Łódź - Pabianice - Łask - Zduńska Wola - Sieradz
Niedziela, 9 kwietnia 2017
· Komentarze(0)
Kategoria 40 - 70 km
Pojechałem przez Ksawerów, wychodząc z założenia, że w końcu to niedziela, więc na drogach będzie pusto. Nie wziąłem poprawki na to, że to Niedziela Palmowa, a z tej okazji nawet sporadycznie aktywni katolicy wsiadają do samochodów, by dotrzeć do kościoła. W efekcie czego Ksawerów i Pabianice były całkiem ruchliwe. Dalej było spokojniej.

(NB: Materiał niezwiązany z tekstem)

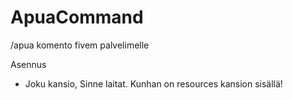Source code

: # ApuaCommand
/apua komento fivem palvelimelle

Asennus
- Joku kansio, Sinne laitat. Kunhan on resources kansion sisällä!
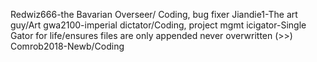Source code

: Redwiz666-the Bavarian Overseer/ Coding, bug fixer
Jiandie1-The art guy/Art
gwa2100-imperial dictator/Coding, project mgmt
icigator-Single Gator for life/ensures files are only appended never overwritten (>>)
Comrob2018-Newb/Coding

Na wiadukcie kolejowym na wjeździe do Zduńskiej Woli wyprzedzał mnie typowy kierowca BMW. Tylu kierowców tam było i tylko jeden wielki pan miał problem z jadącym (prawidłowo) rowerem. A może po prostu chciał się pochwalić, że było go stać na kupno klaksonu w wyposażeniu?
W Zduńskiej Woli wyszło na chwilę słońce. Ale tylko na chwilę. Nie chcąc opóźniać dotarcia do celu miałem nie robić żadnych zdjęć, ale skoro już ruszyło to kwitnienie, to chociaż tu zatrzymałem się na sekundkę, uwiecznić obsypany kwiatem rządek pod blokiem.
Wycieczka do Sieradza 64.03 km, a reszta to dojazdy do i z PKP.